Smart ships are a collective term for several different types of vessels. This may include both manned vessels with an automated decision support as well as fully remotely operated and unmanned vessels. As a rule, it is the latter - the future self-driving vessels that have appeared in the media I spectacular news reports . But what shipping company is really interested in running a freighter in international traffic unmanned?
"In 40 years, the majority of all vessels are still conventional," said Christer Lindvall, sea captain and member of the Swedish Mercantile Marine Foundation in an article on Lighthouse's website last year.
There are several reasons. First, there is neither financial incentives nor any other impetus from the shipping companies to make their fleet autonomous and self-driving. Rebuilding 47,000 new vessels is not done in a single turn, and even if it were possible, it is simply too expensive, Christer Lindvall said.
The law is also a problem, he said. Major changes are required in the international regulations, changes that must then be implemented in each country's national legislation and responsibilities.
So no unmanned ships in the future then? Well, even though the big change is happening in the decision support, Christer Lindvall saw the potential for unmanned vessels on shorter distances at national level.
The Swedish Transport Agency's report on smart ships do the same analysis. There is consensus in the industry that the opportunities and driving forces for, for example, self-driving tankers are limited and that “it is more likely that autonomous vessels will be used for fixed routes, for example road traffic".
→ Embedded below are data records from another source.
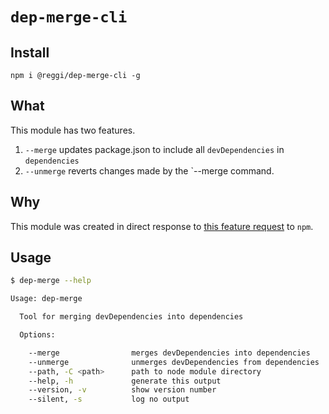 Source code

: # `dep-merge-cli`

## Install

`npm i @reggi/dep-merge-cli -g`

## What

This module has two features.

1. `--merge` updates package.json to include all `devDependencies` in `dependencies`
2. `--unmerge` reverts changes made by the `--merge command.

## Why

This module was created in direct response to [this feature request](https://github.com/npm/npm/issues/20160) to `npm`.

## Usage

```bash
$ dep-merge --help

Usage: dep-merge

  Tool for merging devDependencies into dependencies

  Options:

    --merge                merges devDependencies into dependencies
    --unmerge              unmerges devDependencies from dependencies
    --path, -C <path>      path to node module directory
    --help, -h             generate this output
    --version, -v          show version number
    --silent, -s           log no output
```
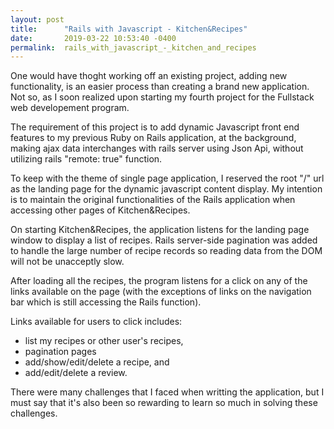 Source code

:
 ```yaml
---
layout: post
title:      "Rails with Javascript - Kitchen&Recipes"
date:       2019-03-22 10:53:40 -0400
permalink:  rails_with_javascript_-_kitchen_and_recipes
---
```



One would have thoght working off an existing project, adding new functionality, is an easier process than creating a brand new application. Not so, as I soon realized upon starting my fourth project for the Fullstack web developement program. 

The requirement of this project is to add dynamic Javascript front end features to my previous Ruby on Rails application, at the background, making ajax data interchanges with rails server using Json Api, without utilizing rails "remote: true" function.

To keep with the theme of single page application, I reserved the root "/" url as the landing page for the dynamic javascript content display.  My intention is to maintain the original functionalities of the Rails application when accessing other pages of Kitchen&Recipes.

On starting Kitchen&Recipes, the application listens for the landing page window to display a list of recipes. Rails server-side pagination was added to handle the large number of recipe records so reading data from the DOM will not be unacceptly slow.

After loading all the recipes, the program listens for a click on any of the links available on the page (with the exceptions of links on the navigation bar which is still accessing the Rails function). 

Links available for users to click includes: 
- list my recipes or other user's recipes,
- pagination pages
- add/show/edit/delete a recipe, and
- add/edit/delete a review.

There were many challenges that I faced when writting the application, but I must say that it's also been so rewarding to learn so much in solving these challenges.


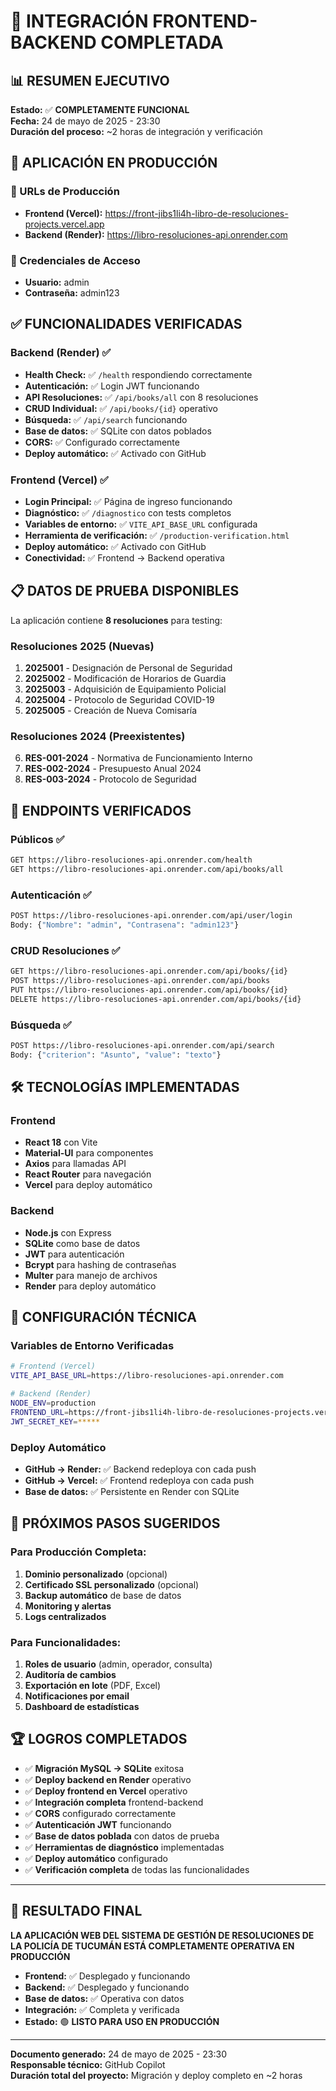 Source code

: # 🎉 INTEGRACIÓN FRONTEND-BACKEND COMPLETADA

## 📊 RESUMEN EJECUTIVO

**Estado:** ✅ **COMPLETAMENTE FUNCIONAL**  
**Fecha:** 24 de mayo de 2025 - 23:30  
**Duración del proceso:** ~2 horas de integración y verificación  

## 🚀 APLICACIÓN EN PRODUCCIÓN

### 🔗 URLs de Producción
- **Frontend (Vercel):** https://front-jibs1li4h-libro-de-resoluciones-projects.vercel.app
- **Backend (Render):** https://libro-resoluciones-api.onrender.com

### 👤 Credenciales de Acceso
- **Usuario:** admin
- **Contraseña:** admin123

## ✅ FUNCIONALIDADES VERIFICADAS

### Backend (Render) ✅
- **Health Check:** ✅ `/health` respondiendo correctamente
- **Autenticación:** ✅ Login JWT funcionando
- **API Resoluciones:** ✅ `/api/books/all` con 8 resoluciones
- **CRUD Individual:** ✅ `/api/books/{id}` operativo
- **Búsqueda:** ✅ `/api/search` funcionando
- **Base de datos:** ✅ SQLite con datos poblados
- **CORS:** ✅ Configurado correctamente
- **Deploy automático:** ✅ Activado con GitHub

### Frontend (Vercel) ✅
- **Login Principal:** ✅ Página de ingreso funcionando
- **Diagnóstico:** ✅ `/diagnostico` con tests completos
- **Variables de entorno:** ✅ `VITE_API_BASE_URL` configurada
- **Herramienta de verificación:** ✅ `/production-verification.html`
- **Deploy automático:** ✅ Activado con GitHub
- **Conectividad:** ✅ Frontend → Backend operativa

## 📋 DATOS DE PRUEBA DISPONIBLES

La aplicación contiene **8 resoluciones** para testing:

### Resoluciones 2025 (Nuevas)
1. **2025001** - Designación de Personal de Seguridad
2. **2025002** - Modificación de Horarios de Guardia  
3. **2025003** - Adquisición de Equipamiento Policial
4. **2025004** - Protocolo de Seguridad COVID-19
5. **2025005** - Creación de Nueva Comisaría

### Resoluciones 2024 (Preexistentes)
6. **RES-001-2024** - Normativa de Funcionamiento Interno
7. **RES-002-2024** - Presupuesto Anual 2024
8. **RES-003-2024** - Protocolo de Seguridad

## 🧪 ENDPOINTS VERIFICADOS

### Públicos ✅
```bash
GET https://libro-resoluciones-api.onrender.com/health
GET https://libro-resoluciones-api.onrender.com/api/books/all
```

### Autenticación ✅
```bash
POST https://libro-resoluciones-api.onrender.com/api/user/login
Body: {"Nombre": "admin", "Contrasena": "admin123"}
```

### CRUD Resoluciones ✅
```bash
GET https://libro-resoluciones-api.onrender.com/api/books/{id}
POST https://libro-resoluciones-api.onrender.com/api/books
PUT https://libro-resoluciones-api.onrender.com/api/books/{id}
DELETE https://libro-resoluciones-api.onrender.com/api/books/{id}
```

### Búsqueda ✅
```bash
POST https://libro-resoluciones-api.onrender.com/api/search
Body: {"criterion": "Asunto", "value": "texto"}
```

## 🛠️ TECNOLOGÍAS IMPLEMENTADAS

### Frontend
- **React 18** con Vite
- **Material-UI** para componentes
- **Axios** para llamadas API
- **React Router** para navegación
- **Vercel** para deploy automático

### Backend
- **Node.js** con Express
- **SQLite** como base de datos
- **JWT** para autenticación
- **Bcrypt** para hashing de contraseñas
- **Multer** para manejo de archivos
- **Render** para deploy automático

## 🔧 CONFIGURACIÓN TÉCNICA

### Variables de Entorno Verificadas
```bash
# Frontend (Vercel)
VITE_API_BASE_URL=https://libro-resoluciones-api.onrender.com

# Backend (Render)
NODE_ENV=production
FRONTEND_URL=https://front-jibs1li4h-libro-de-resoluciones-projects.vercel.app
JWT_SECRET_KEY=*****
```

### Deploy Automático
- **GitHub → Render:** ✅ Backend redeploya con cada push
- **GitHub → Vercel:** ✅ Frontend redeploya con cada push
- **Base de datos:** ✅ Persistente en Render con SQLite

## 🎯 PRÓXIMOS PASOS SUGERIDOS

### Para Producción Completa:
1. **Dominio personalizado** (opcional)
2. **Certificado SSL personalizado** (opcional)
3. **Backup automático** de base de datos
4. **Monitoring y alertas**
5. **Logs centralizados**

### Para Funcionalidades:
1. **Roles de usuario** (admin, operador, consulta)
2. **Auditoría de cambios**
3. **Exportación en lote** (PDF, Excel)
4. **Notificaciones por email**
5. **Dashboard de estadísticas**

## 🏆 LOGROS COMPLETADOS

- ✅ **Migración MySQL → SQLite** exitosa
- ✅ **Deploy backend en Render** operativo
- ✅ **Deploy frontend en Vercel** operativo
- ✅ **Integración completa** frontend-backend
- ✅ **CORS** configurado correctamente
- ✅ **Autenticación JWT** funcionando
- ✅ **Base de datos poblada** con datos de prueba
- ✅ **Herramientas de diagnóstico** implementadas
- ✅ **Deploy automático** configurado
- ✅ **Verificación completa** de todas las funcionalidades

---

## 🎉 RESULTADO FINAL

**LA APLICACIÓN WEB DEL SISTEMA DE GESTIÓN DE RESOLUCIONES DE LA POLICÍA DE TUCUMÁN ESTÁ COMPLETAMENTE OPERATIVA EN PRODUCCIÓN**

- **Frontend:** ✅ Desplegado y funcionando
- **Backend:** ✅ Desplegado y funcionando  
- **Base de datos:** ✅ Operativa con datos
- **Integración:** ✅ Completa y verificada
- **Estado:** 🟢 **LISTO PARA USO EN PRODUCCIÓN**

---
**Documento generado:** 24 de mayo de 2025 - 23:30  
**Responsable técnico:** GitHub Copilot  
**Duración total del proyecto:** Migración y deploy completo en ~2 horas
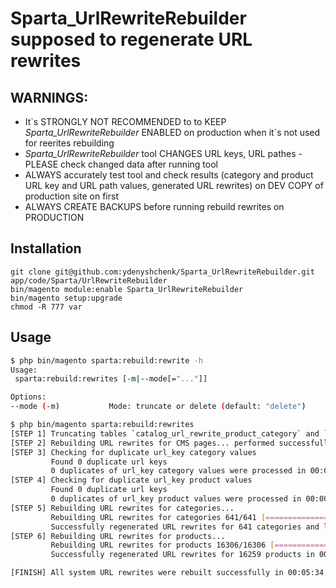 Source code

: # Sparta_UrlRewriteRebuilder supposed to regenerate URL rewrites
## WARNINGS:
- It\`s STRONGLY NOT RECOMMENDED to to KEEP *Sparta_UrlRewriteRebuilder* ENABLED on production when it\`s not used for reerites rebuilding
- *Sparta_UrlRewriteRebuilder* tool CHANGES URL keys, URL pathes - PLEASE check changed data after running tool
- ALWAYS accurately test tool and check results (category and product URL key and URL path values, generated URL rewrites) on DEV COPY of production site on first
- ALWAYS CREATE BACKUPS before running rebuild rewrites on PRODUCTION

## Installation
```
git clone git@github.com:ydenyshchenk/Sparta_UrlRewriteRebuilder.git app/code/Sparta/UrlRewriteRebuilder
bin/magento module:enable Sparta_UrlRewriteRebuilder
bin/magento setup:upgrade
chmod -R 777 var
```

## Usage
```sh
$ php bin/magento sparta:rebuild:rewrite -h
Usage:
 sparta:rebuild:rewrites [-m|--mode[="..."]]

Options:
--mode (-m)           Mode: truncate or delete (default: "delete")
```


```sh
$ php bin/magento sparta:rebuild:rewrites
[STEP 1] Truncating tables `catalog_url_rewrite_product_category` and `url_rewrite`... performed successfully in 00:00:00
[STEP 2] Rebuilding URL rewrites for CMS pages... performed successfully in 00:00:01
[STEP 3] Checking for duplicate url_key category values
         Found 0 duplicate url keys
         0 duplicates of url_key category values were processed in 00:00:00
[STEP 4] Checking for duplicate url_key product values
         Found 0 duplicate url keys
         0 duplicates of url_key product values were processed in 00:00:01
[STEP 5] Rebuilding URL rewrites for categories... 
         Rebuilding URL rewrites for categories 641/641 [============================] 100%
         Successfully regenerated URL rewrites for 641 categories and linked products in 00:00:25
[STEP 6] Rebuilding URL rewrites for products... 
         Rebuilding URL rewrites for products 16306/16306 [============================] 100%
         Successfully regenerated URL rewrites for 16259 products in 00:05:05

[FINISH] All system URL rewrites were rebuilt successfully in 00:05:34
```
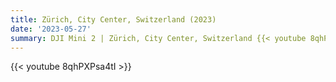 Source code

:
 ```yaml
---
title: Zürich, City Center, Switzerland (2023)
date: '2023-05-27'
summary: DJI Mini 2 | Zürich, City Center, Switzerland {{< youtube 8qhPXPsa4tI >}}
---
```


{{< youtube 8qhPXPsa4tI >}}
But just like Christer Lindvall, the Swedish Transport Agency sees a large number of obstacles before self-driving ships and unmanned vehicles can be used in general. Those are acceptance of technology, adapted infrastructure and access to test environments and not least – about the rules.
The report therefore proposes that the Swedish Transport Agency should:
• Continue to actively act and push Swedish positions in the international bodies where the authority has the opportunity to influence the future regulations for shipping.
• Plan for a review of Swedish national legislation to investigate what future regulation of smart ships might look like, both in the short and long term.
• Investigate whether today's regulations can be adapted to include unmanned surface vehicles and, if not, to make proposals for regulations.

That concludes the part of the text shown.